Quel est votre point de vue sur ces prisons, et pensez vous que
nous sommes réellement au courant de ce qui s’y passe ou alors
que beaucoup de choses nous sont cachées, ou encore que les médias
enjolivent grandement les choses ?
G.M : Ce
qui s’est passé ou se passe encore à Abou Ghraib et à
Guantanamo est en partie connu. Dernièrement, un Jordanien libéré
de Guantanamo, après six ans de détention illégale, a raconté
sur Al-Jazeera que plusieurs détenus ont été suicidés
par leurs geôliers. L’information a été quasiment passée
sous silence. Leurs gardiens ou interrogateurs n’ont pas été
inquiétés.
En Irak, selon la
Croix-Rouge Internationale, il y aurait actuellement environ 60
000 prisonniers détenus par les Américains et le gouvernement
fantoche irakien. C’est énorme, mais en dessous de la réalité
car la Croix-Rouge n’a pas accès aux prisons secrètes en Irak
et à l’étranger. Quant à ce qui se passe à l’intérieur,
on sait peu de chose, car la Croix-Rouge a une obligation de réserve.
Il a fallu le
scandale d’Abou Ghraib pour que les médias parlent enfin de la
situation dans cette prison.
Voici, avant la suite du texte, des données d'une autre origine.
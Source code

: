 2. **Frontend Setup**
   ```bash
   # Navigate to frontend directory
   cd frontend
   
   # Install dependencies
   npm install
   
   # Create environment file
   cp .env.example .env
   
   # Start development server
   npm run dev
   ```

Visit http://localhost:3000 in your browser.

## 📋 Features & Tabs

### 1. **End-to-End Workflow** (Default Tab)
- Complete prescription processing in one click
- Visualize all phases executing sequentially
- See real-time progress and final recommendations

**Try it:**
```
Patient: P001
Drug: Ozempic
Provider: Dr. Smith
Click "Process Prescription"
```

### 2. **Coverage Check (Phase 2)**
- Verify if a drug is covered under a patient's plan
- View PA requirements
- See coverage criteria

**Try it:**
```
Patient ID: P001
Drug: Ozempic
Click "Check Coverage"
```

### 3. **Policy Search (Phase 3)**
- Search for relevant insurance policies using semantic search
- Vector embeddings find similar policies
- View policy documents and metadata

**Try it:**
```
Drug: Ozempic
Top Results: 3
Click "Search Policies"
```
Tant mieux, mais ce n’est
malheureusement pas la pire. En juin 2005, à Damas, j’ai
rencontré une ancienne prisonnière d’Abou Ghraïb. Elle avait
été libérée car son état de santé était alarmant. La
direction de la prison craignait qu’elle meure dans sa cellule.
C’était mauvais pour les statistiques au moment où les médias
braquaient leurs caméras sur la moindre information liée au
scandale. Elle m’a dit, paradoxalement, qu’en arrivant à Abou
Ghraïb, elle s’était estimée sauvée. Elle était enfin
enregistrée comme prisonnière. Pour elle, et pour la plupart des
détenus, le pire c’est ce qui se passe avant l’incarcération
officielle. Vous n’imaginez pas les tortures qui sont pratiquées.
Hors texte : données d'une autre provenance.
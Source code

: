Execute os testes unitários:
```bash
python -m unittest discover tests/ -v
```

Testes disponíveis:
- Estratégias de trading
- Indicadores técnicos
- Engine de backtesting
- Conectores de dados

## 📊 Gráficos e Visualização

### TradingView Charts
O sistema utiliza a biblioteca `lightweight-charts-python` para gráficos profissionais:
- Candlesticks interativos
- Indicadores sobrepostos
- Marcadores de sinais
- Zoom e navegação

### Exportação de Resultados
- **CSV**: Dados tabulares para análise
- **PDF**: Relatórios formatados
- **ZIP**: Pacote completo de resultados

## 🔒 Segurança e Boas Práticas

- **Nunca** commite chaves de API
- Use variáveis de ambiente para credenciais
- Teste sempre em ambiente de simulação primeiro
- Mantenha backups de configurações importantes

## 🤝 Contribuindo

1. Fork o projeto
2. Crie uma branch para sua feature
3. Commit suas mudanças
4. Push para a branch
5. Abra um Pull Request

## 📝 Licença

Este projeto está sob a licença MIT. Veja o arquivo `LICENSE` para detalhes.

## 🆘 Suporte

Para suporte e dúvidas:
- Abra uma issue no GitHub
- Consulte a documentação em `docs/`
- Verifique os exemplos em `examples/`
Les cadavres de ceux – ou de celles - qui ne
tiennent pas le coup sont jetés dans des terrains vagues.
Cette femme, à
qui on avait arraché une partie du cuir chevelu pour lui faire
avouer des liens avec la résistance, cherchait en vain à se
faire soigner dans un pays occidental. Aucune ambassade ne voulait
lui délivrer de visa. Aucune ONG ne voulait la prendre en charge,
car son témoignage était trop explosif.
En Irak, la marge
de manœuvre des journalistes est restreinte. 250 journalistes
irakiens ont été assassinés sans que cela émeuve outre mesure
l’organisation « Journalistes sans frontières ». Les
journalistes étrangers sont pour la plupart « embedded »,
c'est-à-dire intégrés à des unités de l’armée américaine.
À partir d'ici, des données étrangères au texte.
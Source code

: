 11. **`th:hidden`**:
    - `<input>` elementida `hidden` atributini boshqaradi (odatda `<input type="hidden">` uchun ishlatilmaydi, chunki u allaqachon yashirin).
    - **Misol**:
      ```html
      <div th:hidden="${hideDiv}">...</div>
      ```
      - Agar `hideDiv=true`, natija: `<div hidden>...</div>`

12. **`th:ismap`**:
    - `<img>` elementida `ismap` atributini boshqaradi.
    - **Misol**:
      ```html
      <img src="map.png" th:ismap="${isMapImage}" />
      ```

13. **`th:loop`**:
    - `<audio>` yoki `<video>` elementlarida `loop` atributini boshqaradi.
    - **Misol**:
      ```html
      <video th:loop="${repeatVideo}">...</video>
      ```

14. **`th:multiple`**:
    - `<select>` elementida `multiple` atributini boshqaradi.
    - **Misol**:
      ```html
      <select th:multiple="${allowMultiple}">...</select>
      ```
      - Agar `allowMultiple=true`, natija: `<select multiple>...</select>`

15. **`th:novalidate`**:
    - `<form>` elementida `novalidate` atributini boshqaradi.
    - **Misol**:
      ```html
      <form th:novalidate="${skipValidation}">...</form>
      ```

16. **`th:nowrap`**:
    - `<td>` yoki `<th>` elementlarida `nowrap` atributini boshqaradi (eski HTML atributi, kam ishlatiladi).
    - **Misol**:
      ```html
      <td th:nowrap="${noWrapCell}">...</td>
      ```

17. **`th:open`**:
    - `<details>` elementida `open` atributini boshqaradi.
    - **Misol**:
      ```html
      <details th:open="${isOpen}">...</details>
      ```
Ils ne parlent que de ce qu’on veut bien leur montrer. Quant aux
journalistes indépendants, ils risquent leur vie et leur carrière.
Comment voulez-vous informer honnêtement l’opinion publique
quand les principaux médias font partie de groupes de presse
appartenant à des marchands d’armes ?
Gilles
Munier, secrétaire général des Amitiés
franco-irakiennes depuis 1986, s’est rendu environ 150 fois
en Irak entre 1975 et mars 2003.
Il a publié un « Guide de l’Irak » en 2000 (Jean
Picollec Ed.), ouvrage traduit aux Etats-Unis (Interlink
Publishing) et en Grande-Bretagne (Arris Books) sous le
titre : « Iraq, an illustrated history ». Il a également
dirigé la traduction de « Zabiba et le Roi », un conte
écrit par le Président Saddam Hussein (Ed. du Rocher).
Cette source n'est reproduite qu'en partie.